**Aim of the exercise**
Could you restate all of the entries, word for word?

**Record excerpts**
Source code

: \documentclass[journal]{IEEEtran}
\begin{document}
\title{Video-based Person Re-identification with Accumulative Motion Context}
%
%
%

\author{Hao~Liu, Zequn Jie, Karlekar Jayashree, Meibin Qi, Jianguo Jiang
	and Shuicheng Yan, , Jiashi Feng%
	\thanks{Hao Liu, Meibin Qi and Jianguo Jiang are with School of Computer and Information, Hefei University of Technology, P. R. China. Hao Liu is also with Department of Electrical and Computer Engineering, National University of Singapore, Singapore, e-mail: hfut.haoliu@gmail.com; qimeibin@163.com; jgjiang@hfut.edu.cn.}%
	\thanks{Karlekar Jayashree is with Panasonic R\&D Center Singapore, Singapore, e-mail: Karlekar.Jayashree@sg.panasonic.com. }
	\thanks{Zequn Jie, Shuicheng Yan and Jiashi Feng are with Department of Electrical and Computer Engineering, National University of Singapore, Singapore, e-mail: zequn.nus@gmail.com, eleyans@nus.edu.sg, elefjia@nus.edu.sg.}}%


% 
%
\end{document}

**Task solution**
Source code

: \documentclass[journal]{IEEEtran}
\begin{document}
\title{Video-based Person Re-identification with Accumulative Motion Context}
%
%
%

\author{Hao~Liu, Zequn Jie, Karlekar Jayashree, Meibin Qi, Jianguo Jiang
	and Shuicheng Yan, , Jiashi Feng%
	\thanks{Hao Liu, Meibin Qi and Jianguo Jiang are with School of Computer and Information, Hefei University of Technology, P. R. China. Hao Liu is also with Department of Electrical and Computer Engineering, National University of Singapore, Singapore, e-mail: hfut.haoliu@gmail.com; qimeibin@163.com; jgjiang@hfut.edu.cn.}%
	\thanks{Karlekar Jayashree is with Panasonic R\&D Center Singapore, Singapore, e-mail: Karlekar.Jayashree@sg.panasonic.com. }
	\thanks{Zequn Jie, Shuicheng Yan and Jiashi Feng are with Department of Electrical and Computer Engineering, National University of Singapore, Singapore, e-mail: zequn.nus@gmail.com, eleyans@nus.edu.sg, elefjia@nus.edu.sg.}}%


% 
%
\end{document}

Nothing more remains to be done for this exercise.